I spoke a prophetic word in church that encouraged those present to open their hearts to the fact that God not only exists but that He also rewards those who seek Him diligently (Hebrew 11:6). I have for years preached on the woman who diligently sought to touch the border of the Lord’s robe, believing that in the moment she did so, she would be healed — and the moment she did she was!
A “point of contact” for the release of one’s faith is essential. It’s like a focal point in the composition of a photo that captures a person or a feature in a way that draws the eye. Well, that woman’s act of faith long ago drew my eye, and not surprisingly because it has captured the faith of desperately sick people for 2000 years.
A “point of contact” enables those who are sick to set a way or a point in time for the release of their faith. Jesus had no knowledge of the woman’s intent and it was only when he “felt power go out of him” — drawn out by the woman’s touch of faith — that someone in the crowd had “touched” him. Not just physically but in faith.
We live in a physical world, and so when we need to “tap into” (so to speak) God’s power, we need to do so in a way that makes it tangible. If we do so without faith — as many do with religious objects of veneration — we trust the physical object without exercising active faith, in which case nothing happens. (However, I do not dismiss God’s grace in response to their heart-cry in some cases).
My point, though, is that the woman was the first example of anyone in the Bible who proved that our faith conducts the Lord’s healing power, and that setting a “point of contact” for believing can draw His healing power into the body. In the same moment that Jesus felt power go out from him, she felt in herself that she was healed.

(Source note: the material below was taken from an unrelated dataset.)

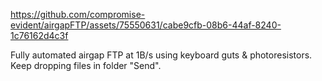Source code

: https://github.com/compromise-evident/airgapFTP/assets/75550631/cabe9cfb-08b6-44af-8240-1c76162d4c3f






Fully automated airgap FTP at 1B/s using keyboard guts &amp; photoresistors. Keep dropping files in folder "Send".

This is why Jesus said that those who believed would lay hands on the sick and (that) they would recover (Mark 16:17). James 5:16 confirms that this was standard practice in the early church. What is your focal point, your “point of contact”? Do you have one?
Read again the story of the woman (Luke 8:40-48) and see how important her “touch of faith” was to her healing, and be encouraged to believe that God is “a rewarder of those who diligently seek him.”